Não é oferecendo somente condições dignas aos sentenciados que a

problemática será resolvida, como vem ocorrendo nos presídios de Guarapuava e

Cariri. Estes nada mais cumprem que a determinação da Lei de Execuções Penais.

A realidade é que o restante das penitenciárias brasileiras vive em

condições desumanas, com celas superlotadas, sem direito à visita íntima - ou seja,

estabelecimentos penitenciários onde a Lei de Execuções Penais nunca fora

observada.

Inegável é que, com a terceirização, alguma dignidade é conferida ao

preso, porém, de forma onerosa. O Estado não reduzirá seus gastos com o setor

penitenciário, e a melhoria nas condições físicas do estabelecimento não significa

que o sentenciado será ressocializado.

O problema em transferir para a iniciativa privada a execução da pena

privativa de liberdade é que o Estado estaria deixando de cuidar das causas da

criminalidade - reflexo da problemática sócio-econômica que assola o Brasil.

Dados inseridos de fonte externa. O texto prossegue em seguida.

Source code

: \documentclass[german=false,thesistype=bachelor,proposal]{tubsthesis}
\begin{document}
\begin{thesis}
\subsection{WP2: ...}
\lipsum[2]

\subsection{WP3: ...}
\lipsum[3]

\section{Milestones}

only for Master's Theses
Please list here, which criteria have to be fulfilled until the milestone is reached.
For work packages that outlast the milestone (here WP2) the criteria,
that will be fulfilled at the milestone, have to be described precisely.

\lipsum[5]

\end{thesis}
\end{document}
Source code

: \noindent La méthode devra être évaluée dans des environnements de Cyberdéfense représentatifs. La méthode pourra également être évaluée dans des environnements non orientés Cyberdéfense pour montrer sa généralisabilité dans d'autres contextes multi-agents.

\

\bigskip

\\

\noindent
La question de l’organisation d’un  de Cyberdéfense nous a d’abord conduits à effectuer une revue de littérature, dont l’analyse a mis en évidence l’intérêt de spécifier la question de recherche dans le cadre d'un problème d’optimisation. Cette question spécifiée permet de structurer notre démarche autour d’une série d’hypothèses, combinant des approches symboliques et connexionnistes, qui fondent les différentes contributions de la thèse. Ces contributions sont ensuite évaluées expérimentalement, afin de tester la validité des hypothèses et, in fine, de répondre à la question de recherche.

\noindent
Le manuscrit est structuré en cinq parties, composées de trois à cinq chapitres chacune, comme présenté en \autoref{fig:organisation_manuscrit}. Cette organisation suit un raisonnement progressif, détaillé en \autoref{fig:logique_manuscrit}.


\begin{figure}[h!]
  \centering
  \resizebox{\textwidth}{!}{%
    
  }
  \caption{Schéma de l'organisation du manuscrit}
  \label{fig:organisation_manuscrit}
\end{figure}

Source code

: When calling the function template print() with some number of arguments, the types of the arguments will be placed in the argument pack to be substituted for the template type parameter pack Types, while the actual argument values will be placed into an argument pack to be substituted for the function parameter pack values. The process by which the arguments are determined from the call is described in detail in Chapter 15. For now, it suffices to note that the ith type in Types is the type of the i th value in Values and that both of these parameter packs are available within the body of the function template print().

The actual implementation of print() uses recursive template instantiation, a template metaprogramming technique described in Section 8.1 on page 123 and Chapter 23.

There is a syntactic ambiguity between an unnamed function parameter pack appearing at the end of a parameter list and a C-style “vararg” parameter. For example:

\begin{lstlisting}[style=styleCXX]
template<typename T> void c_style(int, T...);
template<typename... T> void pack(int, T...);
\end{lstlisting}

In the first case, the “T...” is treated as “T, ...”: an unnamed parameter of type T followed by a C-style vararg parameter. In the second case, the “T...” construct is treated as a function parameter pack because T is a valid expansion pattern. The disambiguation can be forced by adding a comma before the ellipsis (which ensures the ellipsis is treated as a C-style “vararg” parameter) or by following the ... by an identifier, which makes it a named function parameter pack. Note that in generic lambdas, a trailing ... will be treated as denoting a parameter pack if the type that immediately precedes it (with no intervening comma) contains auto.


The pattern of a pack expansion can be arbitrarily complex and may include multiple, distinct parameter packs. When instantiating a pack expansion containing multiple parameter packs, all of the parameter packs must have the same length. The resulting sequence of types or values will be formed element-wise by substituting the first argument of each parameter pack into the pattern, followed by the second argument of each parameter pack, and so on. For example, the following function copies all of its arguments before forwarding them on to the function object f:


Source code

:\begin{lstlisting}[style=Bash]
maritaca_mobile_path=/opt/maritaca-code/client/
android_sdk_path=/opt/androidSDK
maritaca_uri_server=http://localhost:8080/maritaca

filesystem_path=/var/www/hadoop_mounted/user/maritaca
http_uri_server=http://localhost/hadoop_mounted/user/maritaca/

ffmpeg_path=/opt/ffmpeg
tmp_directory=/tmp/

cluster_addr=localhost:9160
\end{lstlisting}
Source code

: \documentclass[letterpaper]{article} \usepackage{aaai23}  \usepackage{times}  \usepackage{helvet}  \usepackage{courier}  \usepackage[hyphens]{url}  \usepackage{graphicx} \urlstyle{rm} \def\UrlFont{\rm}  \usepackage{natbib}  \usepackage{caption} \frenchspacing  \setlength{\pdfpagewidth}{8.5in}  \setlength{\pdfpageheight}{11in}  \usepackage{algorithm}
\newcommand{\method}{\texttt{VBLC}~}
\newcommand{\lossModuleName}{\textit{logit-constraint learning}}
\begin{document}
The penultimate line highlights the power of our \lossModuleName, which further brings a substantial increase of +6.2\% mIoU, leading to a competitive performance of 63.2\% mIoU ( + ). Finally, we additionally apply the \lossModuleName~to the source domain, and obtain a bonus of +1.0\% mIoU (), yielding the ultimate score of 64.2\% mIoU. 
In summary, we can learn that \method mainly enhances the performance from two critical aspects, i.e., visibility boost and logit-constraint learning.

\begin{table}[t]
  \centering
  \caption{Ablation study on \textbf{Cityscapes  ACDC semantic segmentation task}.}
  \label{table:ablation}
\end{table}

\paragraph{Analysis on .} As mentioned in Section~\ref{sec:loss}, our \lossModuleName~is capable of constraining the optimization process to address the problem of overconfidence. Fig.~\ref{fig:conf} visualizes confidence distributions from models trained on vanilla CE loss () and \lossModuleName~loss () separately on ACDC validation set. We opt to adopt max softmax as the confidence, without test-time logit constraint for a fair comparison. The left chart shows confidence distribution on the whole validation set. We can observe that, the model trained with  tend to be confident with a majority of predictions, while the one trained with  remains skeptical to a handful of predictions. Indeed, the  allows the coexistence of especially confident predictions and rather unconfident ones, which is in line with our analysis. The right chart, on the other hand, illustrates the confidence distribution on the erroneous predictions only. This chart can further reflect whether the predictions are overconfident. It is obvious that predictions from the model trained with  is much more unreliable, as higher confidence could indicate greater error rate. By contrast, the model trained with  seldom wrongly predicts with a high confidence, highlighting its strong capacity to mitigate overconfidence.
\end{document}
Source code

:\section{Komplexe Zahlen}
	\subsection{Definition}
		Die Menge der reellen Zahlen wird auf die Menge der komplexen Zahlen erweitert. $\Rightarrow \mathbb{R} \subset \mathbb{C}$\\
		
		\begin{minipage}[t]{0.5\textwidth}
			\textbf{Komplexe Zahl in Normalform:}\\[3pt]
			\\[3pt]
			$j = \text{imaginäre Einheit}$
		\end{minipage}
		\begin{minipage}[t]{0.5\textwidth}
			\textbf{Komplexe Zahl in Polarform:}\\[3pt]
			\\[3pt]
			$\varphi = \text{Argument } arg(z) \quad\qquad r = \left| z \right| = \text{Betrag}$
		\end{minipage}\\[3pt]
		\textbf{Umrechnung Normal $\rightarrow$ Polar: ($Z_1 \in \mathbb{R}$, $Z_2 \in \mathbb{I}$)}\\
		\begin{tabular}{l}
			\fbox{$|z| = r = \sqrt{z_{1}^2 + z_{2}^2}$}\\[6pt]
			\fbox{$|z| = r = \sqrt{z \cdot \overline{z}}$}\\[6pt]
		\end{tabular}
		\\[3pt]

Indiscutível é que a situação carcerária brasileira merece empenho das

autoridades competentes para que o problema seja amenizado ou solucionado.

6.5 Altos Custos

Outra promessa que se faz com a implantação da idéia privatizadora

dos presídios é a redução dos custos que o Estado tem com a manutenção dos

presos. No entanto, a Administração continuará tendo despesas com os

sentenciados, pagando ao particular por cada recluso que esteja encarcerado no

estabelecimento prisional privado.

Discute-se a relação custo-benefício e a pretensão de economizar os

gastos que o Estado tem com os estabelecimentos penitenciários.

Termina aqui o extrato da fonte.